#### [Supplied data]
---------------
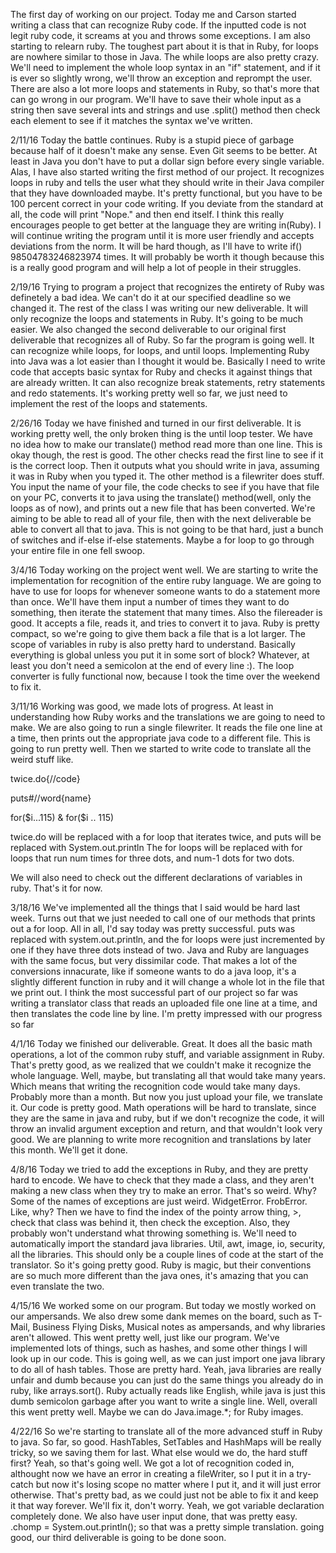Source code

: The first day of working on our project. Today me and Carson started writing a class that can recognize Ruby code. If the inputted code is not legit ruby code, it screams at you and throws some exceptions. I am also starting to relearn ruby. The toughest part about it is that in Ruby, for loops are nowhere similar to those in Java. The while loops are also pretty crazy. We'll need to implement the whole loop syntax in an "if" statement, and if it is ever so slightly wrong, we'll throw an exception and reprompt the user. There are also a lot more loops and statements in Ruby, so that's more that can go wrong in our program. We'll have to save their whole input as a string then save several ints and strings and use .split() method then check each element to see if it matches the syntax we've written. 


2/11/16
Today the battle continues. Ruby is a stupid piece of garbage because half of it doesn't make any sense. Even Git seems to be better. At least in Java you don't have to put a dollar sign before every single variable. Alas, I have also started writing the first method of our project. It recognizes loops in ruby and tells the user what they should write in their Java compiler that they have downloaded maybe. It's pretty functional, but you have to be 100 percent correct in your code writing. If you deviate from the standard at all, the code will print "Nope." and then end itself. I think this really encourages people to get better at the language they are writing in(Ruby). I will continue writing the program until it is more user friendly and accepts deviations from the norm. It will be hard though, as I'll have to write if() 98504783246823974 times. It will probably be worth it though because this is a really good program and will help a lot of people in their struggles.

2/19/16
Trying to program a project that recognizes the entirety of Ruby was definetely a bad idea. We can't do it at our specified deadline so we changed it. The rest of the class I was writing our new deliverable. It will only recognize the loops and statements in Ruby. It's going to be much easier. We also changed the second deliverable to our original first deliverable that recognizes all of Ruby. So far the program is going well. It can recognize while loops, for loops, and until loops. Implementing Ruby into Java was a lot easier than I thought it would be. Basically I need to write code that accepts basic syntax for Ruby and checks it against things that are already written. It can also recognize break statements, retry statements and redo statements. It's working pretty well so far, we just need to implement the rest of the loops and statements.


2/26/16 
Today we have finished and turned in our first deliverable. It is working pretty well, the only broken thing is the until loop tester. We have no idea how to make our translate() method read more than one line. This is okay though, the rest is good. The other checks read the first line to see if it is the correct loop. Then it outputs what you should write in java, assuming it was in Ruby when you typed it. The other method is a filewriter does stuff. You input the name of your file, the code checks to see if you have that file on your PC, converts it to java using the translate() method(well, only the loops as of now), and prints out a new file that has been converted. We're aiming to be able to read all of your file, then with the next deliverable be able to convert all that to java. This is not going to be that hard, just a bunch of switches and if-else if-else statements. Maybe a for loop to go through your entire file in one fell swoop.

3/4/16
Today working on the project went well. We are starting to write the implementation for recognition of the entire ruby language. We are going to have to use for loops for whenever someone wants to do a statement more than once. We'll have them input a number of times they want to do something, then iterate the statement that many times. Also the filereader is good. It accepts a file, reads it, and tries to convert it to java. Ruby is pretty compact, so we're going to give them back a file that is a lot larger. The scope of variables in ruby is also pretty hard to understand. Basically everything is global unless you put it in some sort of block? Whatever, at least you don't need a semicolon at the end of every line :). The loop converter is fully functional now, because I took the time over the weekend to fix it.


3/11/16
Working was good, we made lots of progress. At least in understanding how Ruby works and the translations we are going to need to make. We are also going to run a single filewriter. It reads the file one line at a time, then prints out the appropriate java code to a different file. This is going to run pretty well. Then we started to write code to translate all the weird stuff like.

twice.do{//code}

puts#//word{name}

for($i...115) & for($i .. 115)

twice.do will be replaced with a for loop that iterates twice, and puts will be replaced with System.out.println
The for loops will be replaced with for loops that run num times for three dots, and num-1 dots for two dots.

We will also need to check out the different declarations of variables in ruby. That's it for now.



3/18/16
We've implemented all the things that I said would be hard last week. Turns out that we just needed to call one of our methods that prints out a for loop. All in all, I'd say today was pretty successful. puts was replaced with system.out.println, and the for loops were just incremented by one if they have three dots instead of two. Java and Ruby are languages with the same focus, but very dissimilar code. That makes a lot of the conversions innacurate, like if someone wants to do a java loop, it's a slightly different function in ruby and it will change a whole lot in the file that we print out. I think the most successful part of our project so far was writing a translator class that reads an uploaded file one line at a time, and then translates the code line by line. I'm pretty impressed with our progress so far

4/1/16
Today we finished our deliverable. Great. It does all the basic math operations, a lot of the common ruby stuff, and variable assignment in Ruby. That's pretty good, as we realized that we couldn't make it recognize the whole language. Well, maybe, but translating all that would take many years. Which means that writing the recognition code would take many days. Probably more than a month. But now you just upload your file, we translate it. Our code is pretty good. Math operations will be hard to translate, since they are the same in java and ruby, but if we don't recognize the code, it will throw an invalid argument exception and return, and that wouldn't look very good. We are planning to write more recognition and translations by later this month. We'll get it done.

4/8/16
Today we tried to add the exceptions in Ruby, and they are pretty hard to encode. We have to check that they made a class, and they aren't making a new class when they try to make an error. That's so weird. Why? Some of the names of exceptions are just weird. WidgetError. FrobError. Like, why? Then we have to find the index of the pointy arrow thing, >, check that class was behind it, then 
check the exception. Also, they probably won't understand what throwing something is. We'll need to automatically import the standard java libraries. Util, awt, image, io, security, all the libraries. This should only be a couple lines of code at the start of the translator. So it's going pretty good. Ruby is magic, but their conventions are so much more different than the java ones, it's amazing that you can even translate the two.

4/15/16
We worked some on our program. But today we mostly worked on our ampersands. We also drew some dank memes on the board, such as T-Mail, Business Flying Disks, Musical notes as ampersands, and why libraries aren't allowed. This went pretty well, just like our program. We've implemented lots of things, such as hashes, and some other things I will look up in our code. This is going well, as we can just import one java library to do all of hash tables. Those are pretty hard. Yeah, java libraries are really unfair and dumb because you can just do the same things you already do in ruby, like arrays.sort(). Ruby actually reads like English, while java is just this dumb semicolon garbage after you want to write a single line. Well, overall this went pretty well. Maybe we can do Java.image.*; for Ruby images.

4/22/16
So we're starting to translate all of the more advanced stuff in Ruby to java. So far, so good. HashTables, SetTables and HashMaps will be really tricky, so we saving them for last. What else would we do, the hard stuff first? Yeah, so that's going well. We got a lot of recognition coded in, althought now we have an error in creating a fileWriter, so I put it in a try-catch but now it's losing scope no matter where I put it, and it will just error otherwise. That's pretty bad, as we could just not be able to fix it and keep it that way forever. We'll fix it, don't worry. Yeah, we got variable declaration completely done. We also have user input done, that was pretty easy. .chomp = System.out.println(); so that was a pretty simple translation. going good, our third deliverable is going to be done soon.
---------------
Text only, please: give the listing again word for word with no images.

#### [Response to this task]
Source code

: The first day of working on our project. Today me and Carson started writing a class that can recognize Ruby code. If the inputted code is not legit ruby code, it screams at you and throws some exceptions. I am also starting to relearn ruby. The toughest part about it is that in Ruby, for loops are nowhere similar to those in Java. The while loops are also pretty crazy. We'll need to implement the whole loop syntax in an "if" statement, and if it is ever so slightly wrong, we'll throw an exception and reprompt the user. There are also a lot more loops and statements in Ruby, so that's more that can go wrong in our program. We'll have to save their whole input as a string then save several ints and strings and use .split() method then check each element to see if it matches the syntax we've written. 


2/11/16
Today the battle continues. Ruby is a stupid piece of garbage because half of it doesn't make any sense. Even Git seems to be better. At least in Java you don't have to put a dollar sign before every single variable. Alas, I have also started writing the first method of our project. It recognizes loops in ruby and tells the user what they should write in their Java compiler that they have downloaded maybe. It's pretty functional, but you have to be 100 percent correct in your code writing. If you deviate from the standard at all, the code will print "Nope." and then end itself. I think this really encourages people to get better at the language they are writing in(Ruby). I will continue writing the program until it is more user friendly and accepts deviations from the norm. It will be hard though, as I'll have to write if() 98504783246823974 times. It will probably be worth it though because this is a really good program and will help a lot of people in their struggles.

2/19/16
Trying to program a project that recognizes the entirety of Ruby was definetely a bad idea. We can't do it at our specified deadline so we changed it. The rest of the class I was writing our new deliverable. It will only recognize the loops and statements in Ruby. It's going to be much easier. We also changed the second deliverable to our original first deliverable that recognizes all of Ruby. So far the program is going well. It can recognize while loops, for loops, and until loops. Implementing Ruby into Java was a lot easier than I thought it would be. Basically I need to write code that accepts basic syntax for Ruby and checks it against things that are already written. It can also recognize break statements, retry statements and redo statements. It's working pretty well so far, we just need to implement the rest of the loops and statements.


2/26/16 
Today we have finished and turned in our first deliverable. It is working pretty well, the only broken thing is the until loop tester. We have no idea how to make our translate() method read more than one line. This is okay though, the rest is good. The other checks read the first line to see if it is the correct loop. Then it outputs what you should write in java, assuming it was in Ruby when you typed it. The other method is a filewriter does stuff. You input the name of your file, the code checks to see if you have that file on your PC, converts it to java using the translate() method(well, only the loops as of now), and prints out a new file that has been converted. We're aiming to be able to read all of your file, then with the next deliverable be able to convert all that to java. This is not going to be that hard, just a bunch of switches and if-else if-else statements. Maybe a for loop to go through your entire file in one fell swoop.

3/4/16
Today working on the project went well. We are starting to write the implementation for recognition of the entire ruby language. We are going to have to use for loops for whenever someone wants to do a statement more than once. We'll have them input a number of times they want to do something, then iterate the statement that many times. Also the filereader is good. It accepts a file, reads it, and tries to convert it to java. Ruby is pretty compact, so we're going to give them back a file that is a lot larger. The scope of variables in ruby is also pretty hard to understand. Basically everything is global unless you put it in some sort of block? Whatever, at least you don't need a semicolon at the end of every line :). The loop converter is fully functional now, because I took the time over the weekend to fix it.


3/11/16
Working was good, we made lots of progress. At least in understanding how Ruby works and the translations we are going to need to make. We are also going to run a single filewriter. It reads the file one line at a time, then prints out the appropriate java code to a different file. This is going to run pretty well. Then we started to write code to translate all the weird stuff like.

twice.do{//code}

puts#//word{name}

for($i...115) & for($i .. 115)

twice.do will be replaced with a for loop that iterates twice, and puts will be replaced with System.out.println
The for loops will be replaced with for loops that run num times for three dots, and num-1 dots for two dots.

We will also need to check out the different declarations of variables in ruby. That's it for now.



3/18/16
We've implemented all the things that I said would be hard last week. Turns out that we just needed to call one of our methods that prints out a for loop. All in all, I'd say today was pretty successful. puts was replaced with system.out.println, and the for loops were just incremented by one if they have three dots instead of two. Java and Ruby are languages with the same focus, but very dissimilar code. That makes a lot of the conversions innacurate, like if someone wants to do a java loop, it's a slightly different function in ruby and it will change a whole lot in the file that we print out. I think the most successful part of our project so far was writing a translator class that reads an uploaded file one line at a time, and then translates the code line by line. I'm pretty impressed with our progress so far

4/1/16
Today we finished our deliverable. Great. It does all the basic math operations, a lot of the common ruby stuff, and variable assignment in Ruby. That's pretty good, as we realized that we couldn't make it recognize the whole language. Well, maybe, but translating all that would take many years. Which means that writing the recognition code would take many days. Probably more than a month. But now you just upload your file, we translate it. Our code is pretty good. Math operations will be hard to translate, since they are the same in java and ruby, but if we don't recognize the code, it will throw an invalid argument exception and return, and that wouldn't look very good. We are planning to write more recognition and translations by later this month. We'll get it done.

4/8/16
Today we tried to add the exceptions in Ruby, and they are pretty hard to encode. We have to check that they made a class, and they aren't making a new class when they try to make an error. That's so weird. Why? Some of the names of exceptions are just weird. WidgetError. FrobError. Like, why? Then we have to find the index of the pointy arrow thing, >, check that class was behind it, then 
check the exception. Also, they probably won't understand what throwing something is. We'll need to automatically import the standard java libraries. Util, awt, image, io, security, all the libraries. This should only be a couple lines of code at the start of the translator. So it's going pretty good. Ruby is magic, but their conventions are so much more different than the java ones, it's amazing that you can even translate the two.

4/15/16
We worked some on our program. But today we mostly worked on our ampersands. We also drew some dank memes on the board, such as T-Mail, Business Flying Disks, Musical notes as ampersands, and why libraries aren't allowed. This went pretty well, just like our program. We've implemented lots of things, such as hashes, and some other things I will look up in our code. This is going well, as we can just import one java library to do all of hash tables. Those are pretty hard. Yeah, java libraries are really unfair and dumb because you can just do the same things you already do in ruby, like arrays.sort(). Ruby actually reads like English, while java is just this dumb semicolon garbage after you want to write a single line. Well, overall this went pretty well. Maybe we can do Java.image.*; for Ruby images.

4/22/16
So we're starting to translate all of the more advanced stuff in Ruby to java. So far, so good. HashTables, SetTables and HashMaps will be really tricky, so we saving them for last. What else would we do, the hard stuff first? Yeah, so that's going well. We got a lot of recognition coded in, althought now we have an error in creating a fileWriter, so I put it in a try-catch but now it's losing scope no matter where I put it, and it will just error otherwise. That's pretty bad, as we could just not be able to fix it and keep it that way forever. We'll fix it, don't worry. Yeah, we got variable declaration completely done. We also have user input done, that was pretty easy. .chomp = System.out.println(); so that was a pretty simple translation. going good, our third deliverable is going to be done soon.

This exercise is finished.